15.1.2026 — 8.2.2026

Curator
Plamen V. Petrov
Designer
Georgi Sharov
Photographer
Tsvetan Ignatovski
Coordinators
Tsvetelina Velkova
Lyuben Malchev
Dimka Doncheva
Translator
Joanna Bradshaw

In the life journey of every artist, there exist moments measured not by the ticking of the clock, but by the density of accumulated experience. As we mark the seventieth anniversary of the birth of Dimitrios Papadakis, we do so not as an attempt to take stock of time passed, but as an occasion to journey towards a particular part of our daily existence – towards the midnight hour. This title is not a random choice, nor is it a metaphor for an ending. On the contrary, it is a sign of that time, of that magical moment which seems to always elude us, yet in which the old and the new merge into an indivisible whole. Midnight, as the boundary where silence becomes most eloquent, and darkness prepares to birth the brightest light. The boundary at which Dimitrios Papadakis seems to find his equilibrium, because he is not rushing to prove anything to the world, because the world already lives within him, refracted through the prism of his brush.

This first retrospective exhibition of its kind, arranged in the halls of Art Gallery Kazanlak, gathers within it the threads of a decades-long creative journey, bringing together works from key state institutions such as Sofia City Art Gallery, Art Gallery – Stara Zagora, and numerous private collections. This grand ensemble allows us to see the artist not fragmentarily, but in his complete light, through works that have not been chosen by the artist himself, but by Others. Dimitrios Papadakis is undoubtedly among the most vibrant and authentic artistic presences, without whom the Valley of Roses would not be the same, although his art has long since transcended regional boundaries to establish itself as a significant phenomenon in the national context. His palette is not simply a play with pigments, but a state of spirit – warm, southern, sensual.

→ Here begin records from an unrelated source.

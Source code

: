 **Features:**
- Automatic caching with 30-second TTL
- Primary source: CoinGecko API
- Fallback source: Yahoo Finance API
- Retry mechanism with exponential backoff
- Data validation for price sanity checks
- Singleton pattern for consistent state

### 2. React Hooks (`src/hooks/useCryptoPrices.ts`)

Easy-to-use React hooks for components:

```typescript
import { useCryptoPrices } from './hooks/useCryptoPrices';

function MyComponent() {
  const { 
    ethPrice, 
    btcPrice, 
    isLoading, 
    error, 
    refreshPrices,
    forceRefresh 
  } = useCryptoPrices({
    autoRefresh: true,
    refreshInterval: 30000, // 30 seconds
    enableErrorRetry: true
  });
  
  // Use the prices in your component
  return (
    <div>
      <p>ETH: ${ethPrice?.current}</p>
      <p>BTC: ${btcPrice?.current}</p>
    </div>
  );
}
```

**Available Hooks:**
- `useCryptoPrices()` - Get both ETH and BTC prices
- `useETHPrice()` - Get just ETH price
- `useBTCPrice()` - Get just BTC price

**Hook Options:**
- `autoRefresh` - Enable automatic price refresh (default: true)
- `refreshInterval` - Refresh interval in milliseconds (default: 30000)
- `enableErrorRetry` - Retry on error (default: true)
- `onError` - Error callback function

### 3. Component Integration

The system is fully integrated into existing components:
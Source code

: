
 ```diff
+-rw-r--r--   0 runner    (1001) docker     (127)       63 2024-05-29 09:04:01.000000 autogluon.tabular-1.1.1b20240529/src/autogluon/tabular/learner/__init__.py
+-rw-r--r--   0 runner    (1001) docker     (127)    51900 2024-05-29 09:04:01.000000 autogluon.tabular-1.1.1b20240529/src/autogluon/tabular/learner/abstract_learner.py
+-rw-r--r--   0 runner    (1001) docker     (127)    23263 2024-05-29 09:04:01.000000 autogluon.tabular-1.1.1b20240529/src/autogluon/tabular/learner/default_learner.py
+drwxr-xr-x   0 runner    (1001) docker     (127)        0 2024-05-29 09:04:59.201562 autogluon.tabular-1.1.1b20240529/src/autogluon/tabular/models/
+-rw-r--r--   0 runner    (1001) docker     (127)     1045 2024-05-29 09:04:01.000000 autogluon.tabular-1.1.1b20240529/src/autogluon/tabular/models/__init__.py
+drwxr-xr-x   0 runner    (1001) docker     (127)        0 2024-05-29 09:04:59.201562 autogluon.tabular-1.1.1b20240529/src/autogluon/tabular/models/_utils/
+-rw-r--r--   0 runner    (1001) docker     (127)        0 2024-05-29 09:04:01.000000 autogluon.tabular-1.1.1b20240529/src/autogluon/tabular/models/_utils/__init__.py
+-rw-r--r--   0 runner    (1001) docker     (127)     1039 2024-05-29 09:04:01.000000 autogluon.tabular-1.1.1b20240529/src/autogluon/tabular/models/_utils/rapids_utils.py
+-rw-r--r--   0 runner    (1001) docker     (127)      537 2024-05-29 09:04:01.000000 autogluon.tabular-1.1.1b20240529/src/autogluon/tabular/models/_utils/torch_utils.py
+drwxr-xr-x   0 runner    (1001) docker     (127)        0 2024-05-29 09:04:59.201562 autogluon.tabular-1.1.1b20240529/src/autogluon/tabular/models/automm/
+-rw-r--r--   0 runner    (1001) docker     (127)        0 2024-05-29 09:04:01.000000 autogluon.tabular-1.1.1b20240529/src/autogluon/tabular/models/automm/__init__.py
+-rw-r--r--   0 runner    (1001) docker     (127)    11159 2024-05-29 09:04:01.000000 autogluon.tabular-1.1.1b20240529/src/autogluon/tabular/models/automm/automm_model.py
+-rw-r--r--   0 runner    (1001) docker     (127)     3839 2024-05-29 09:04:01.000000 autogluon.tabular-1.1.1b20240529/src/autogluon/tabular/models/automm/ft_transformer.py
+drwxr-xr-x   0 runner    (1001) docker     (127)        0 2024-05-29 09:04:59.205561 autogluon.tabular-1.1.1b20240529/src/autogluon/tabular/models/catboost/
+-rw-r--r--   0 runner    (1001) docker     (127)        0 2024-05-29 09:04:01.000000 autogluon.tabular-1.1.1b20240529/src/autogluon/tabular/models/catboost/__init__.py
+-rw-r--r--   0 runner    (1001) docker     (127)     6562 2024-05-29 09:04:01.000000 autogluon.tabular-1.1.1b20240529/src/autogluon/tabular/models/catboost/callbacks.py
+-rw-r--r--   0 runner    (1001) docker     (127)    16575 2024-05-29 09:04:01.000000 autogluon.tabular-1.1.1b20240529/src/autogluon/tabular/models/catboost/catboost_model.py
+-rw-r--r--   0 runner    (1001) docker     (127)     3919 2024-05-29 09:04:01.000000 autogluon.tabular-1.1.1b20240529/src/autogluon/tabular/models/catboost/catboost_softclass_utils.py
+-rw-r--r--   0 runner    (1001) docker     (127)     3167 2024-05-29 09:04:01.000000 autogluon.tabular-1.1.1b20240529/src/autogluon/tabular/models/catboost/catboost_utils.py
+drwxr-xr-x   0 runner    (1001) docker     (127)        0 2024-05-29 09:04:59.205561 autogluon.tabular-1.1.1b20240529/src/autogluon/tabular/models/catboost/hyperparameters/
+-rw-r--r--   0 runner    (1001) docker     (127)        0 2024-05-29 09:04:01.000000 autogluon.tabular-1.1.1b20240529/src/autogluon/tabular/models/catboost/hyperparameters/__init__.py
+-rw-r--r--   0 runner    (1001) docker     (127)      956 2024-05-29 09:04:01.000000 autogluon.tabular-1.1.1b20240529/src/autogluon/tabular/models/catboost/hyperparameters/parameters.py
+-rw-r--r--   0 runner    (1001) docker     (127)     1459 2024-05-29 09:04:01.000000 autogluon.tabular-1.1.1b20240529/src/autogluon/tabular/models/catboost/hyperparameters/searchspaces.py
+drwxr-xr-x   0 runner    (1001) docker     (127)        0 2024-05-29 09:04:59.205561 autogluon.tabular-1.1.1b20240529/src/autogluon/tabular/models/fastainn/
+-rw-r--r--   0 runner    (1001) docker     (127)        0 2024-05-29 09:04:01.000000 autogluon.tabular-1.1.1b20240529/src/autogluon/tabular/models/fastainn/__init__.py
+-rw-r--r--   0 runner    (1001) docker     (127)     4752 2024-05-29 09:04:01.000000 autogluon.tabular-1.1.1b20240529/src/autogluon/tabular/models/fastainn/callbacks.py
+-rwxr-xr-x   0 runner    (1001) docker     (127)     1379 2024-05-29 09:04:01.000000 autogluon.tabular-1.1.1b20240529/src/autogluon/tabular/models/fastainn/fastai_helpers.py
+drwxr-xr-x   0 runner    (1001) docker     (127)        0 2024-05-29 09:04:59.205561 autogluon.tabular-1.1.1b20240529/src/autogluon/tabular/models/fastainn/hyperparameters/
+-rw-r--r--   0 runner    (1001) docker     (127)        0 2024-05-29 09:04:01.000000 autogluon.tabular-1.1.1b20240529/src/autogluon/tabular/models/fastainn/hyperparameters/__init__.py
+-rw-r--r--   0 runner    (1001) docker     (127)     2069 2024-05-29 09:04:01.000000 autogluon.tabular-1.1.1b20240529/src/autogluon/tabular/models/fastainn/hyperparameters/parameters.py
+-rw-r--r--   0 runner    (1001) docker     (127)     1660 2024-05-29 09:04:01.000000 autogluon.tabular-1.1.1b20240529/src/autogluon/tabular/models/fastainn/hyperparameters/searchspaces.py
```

The theme of midnight as a liminal time inevitably leads us to the idea of eternal return and the infinite possibilities for new beginnings. If we view the seventy years as life’s midnight, we see in them not a sunset, but that particular moment of equipoise, in which wisdom transforms into energy for new creative pursuits. In Papadakis’s painting, time does not flow linearly; it unfolds in depth. Each layer of paint is accumulated experience, each brushstroke is a gesture of love for life. His works are filled with a particular positive energy that tells us that the end of one cycle is merely the necessary condition for the birth of the next. This is the optimism of a person who has passed through storms to discover that at the centre of every storm stands the calm of the creator. And the exhibition Midnight is not only testimony to this, but proof that if we manage to see beauty in transition, to value the moment of silence before dawn, we cannot help but understand that true art always happens “between” things: between inhalation and exhalation, between memory and dream, between disappointment and victory.